Vaccine Research Targets Autism Symptoms

Children with autism have higher levels of certain types of gut bacteria

Brittany Pequegnat

Brittany Pequegnat

As the number of children being diagnosed with autism continues to grow, researchers in the Department of Chemistry are trying to develop a vaccine to help alleviate gastrointestinal symptoms associated with the condition.

More than 90 per cent of children with autism experience chronic and severe diarrhea and constipation. Although higher levels of a bacterial species called Clostridium bolteae have been found in their gastrointestinal tract, the connection between this bacterium and autism remains unclear.
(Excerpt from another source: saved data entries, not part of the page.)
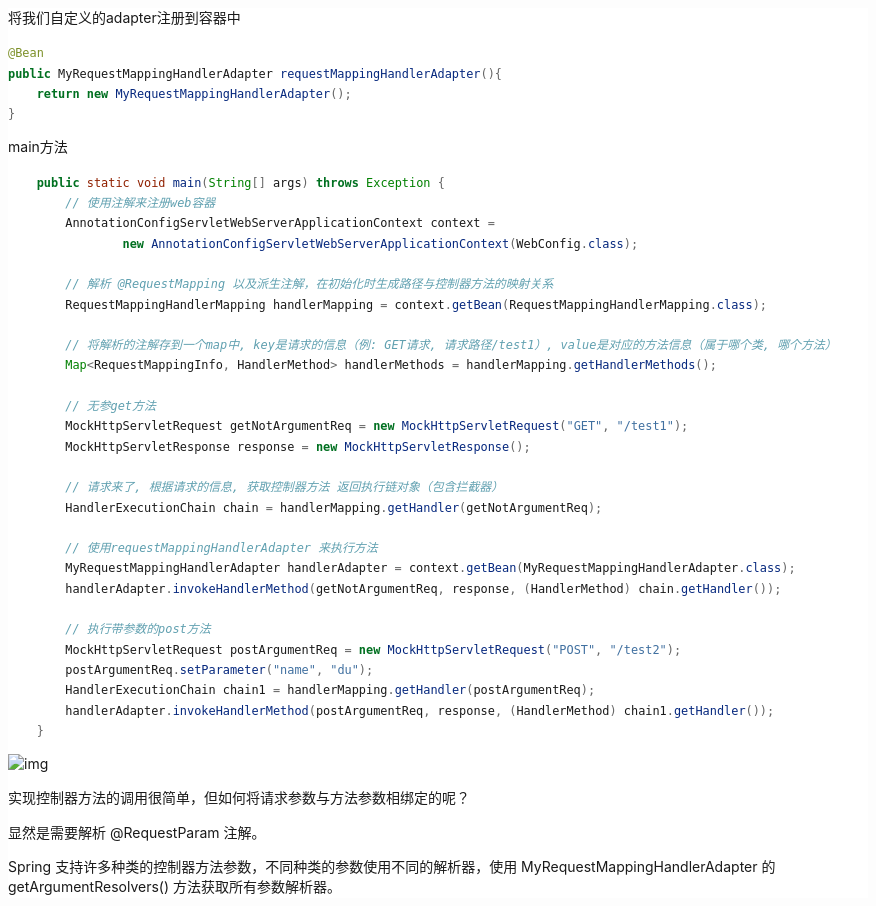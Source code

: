将我们自定义的adapter注册到容器中

```java
@Bean
public MyRequestMappingHandlerAdapter requestMappingHandlerAdapter(){
    return new MyRequestMappingHandlerAdapter();
}
```

main方法

```java
    public static void main(String[] args) throws Exception {
        // 使用注解来注册web容器
        AnnotationConfigServletWebServerApplicationContext context =
                new AnnotationConfigServletWebServerApplicationContext(WebConfig.class);

        // 解析 @RequestMapping 以及派生注解，在初始化时生成路径与控制器方法的映射关系
        RequestMappingHandlerMapping handlerMapping = context.getBean(RequestMappingHandlerMapping.class);

        // 将解析的注解存到一个map中, key是请求的信息（例: GET请求, 请求路径/test1）, value是对应的方法信息（属于哪个类, 哪个方法）
        Map<RequestMappingInfo, HandlerMethod> handlerMethods = handlerMapping.getHandlerMethods();

        // 无参get方法
        MockHttpServletRequest getNotArgumentReq = new MockHttpServletRequest("GET", "/test1");
        MockHttpServletResponse response = new MockHttpServletResponse();

        // 请求来了, 根据请求的信息, 获取控制器方法 返回执行链对象（包含拦截器）
        HandlerExecutionChain chain = handlerMapping.getHandler(getNotArgumentReq);

        // 使用requestMappingHandlerAdapter 来执行方法
        MyRequestMappingHandlerAdapter handlerAdapter = context.getBean(MyRequestMappingHandlerAdapter.class);
        handlerAdapter.invokeHandlerMethod(getNotArgumentReq, response, (HandlerMethod) chain.getHandler());

        // 执行带参数的post方法
        MockHttpServletRequest postArgumentReq = new MockHttpServletRequest("POST", "/test2");
        postArgumentReq.setParameter("name", "du");
        HandlerExecutionChain chain1 = handlerMapping.getHandler(postArgumentReq);
        handlerAdapter.invokeHandlerMethod(postArgumentReq, response, (HandlerMethod) chain1.getHandler());
    }
```

![img](https://raw.githubusercontent.com/du-mozzie/PicGo/master/images/1710938281833-c0a4bd8c-1a63-40e2-b1c9-aeb383be22f3.png)

实现控制器方法的调用很简单，但如何将请求参数与方法参数相绑定的呢？

显然是需要解析 @RequestParam 注解。

Spring 支持许多种类的控制器方法参数，不同种类的参数使用不同的解析器，使用 MyRequestMappingHandlerAdapter 的 getArgumentResolvers() 方法获取所有参数解析器。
“It’s classified as an autism-related bacterium,” says Brittany Pequegnat, a PhD student in the Department of Chemistry. “That’s because there’s no real link between the two as of yet,” but research is being done to find out whether there’s a connection. The bacteria thrive in conditions similar to those found in the human gastrointestinal tract.

“Autistic children have such a differently diverse gastrointestinal flora,” she says. The research group she’s working with, led by Prof. Mario Monteiro, is also looking at two other bacterial strains, Desulfovibrio and Sutterella. Both have been found at higher levels in children with autism and may also be linked to adverse gastrointestinal symptoms.

Pequegnat is developing a conjugate vaccine that stimulates an immune response specific to C. bolteae. With growing antibiotic resistance to “last-resort drugs” such as vancomycin, researchers are looking for methods to prevent infection by targeting certain bacterial species.

“The importance of these polysaccharide-based vaccines is that they specifically target the bacterial species of interest,” she says, “and the conjugation to a carrier protein will heighten the immunogenicity of the overall vaccine.” The vaccine’s goal is to prevent or reduce colonization of C. bolteae in the gastrointestinal tract. The lab developed a similar vaccine against Clostridium difficile infections and sold the licence to California-based Stellar Biotechnologies Inc. last summer.

“We extract, purify and characterize these polysaccharides, and from there we create our own conjugates,” says Pequegnat. She’s also developing a synthetic polysaccharide that could be created in a lab instead of being harvested from bacteria. “Our next step is doing more immunoassays to figure out whether the conjugate will in fact have a strong immunogenic response.”

Researchers at Western University are studying whether metabolites produced by C. bolteae play a role in aggressive behaviour in children with autism.

Pequegnat’s interest in health research dates back to Grade 8, when her best friend was diagnosed with diabetes. They both vowed that they would work in fields that have an impact on the lives of those who are coping with illness. “I liked the idea of treating people,” she says.

After completing her undergrad in applied pharmaceutical chemistry at U of G, she was drawn to Monteiro’s lab because of his work on vaccines designed to improve the quality of life for people living with certain diseases. “If this vaccine works,” she says, “I would hope that it is a step in the right direction and aids in subsiding some of the symptoms of autism spectrum disorders. It would be nice to give them a little more comfort in their lives.”

This vaccine research received a Discovery Grant from the Natural Sciences and Engineering Research Council of Canada.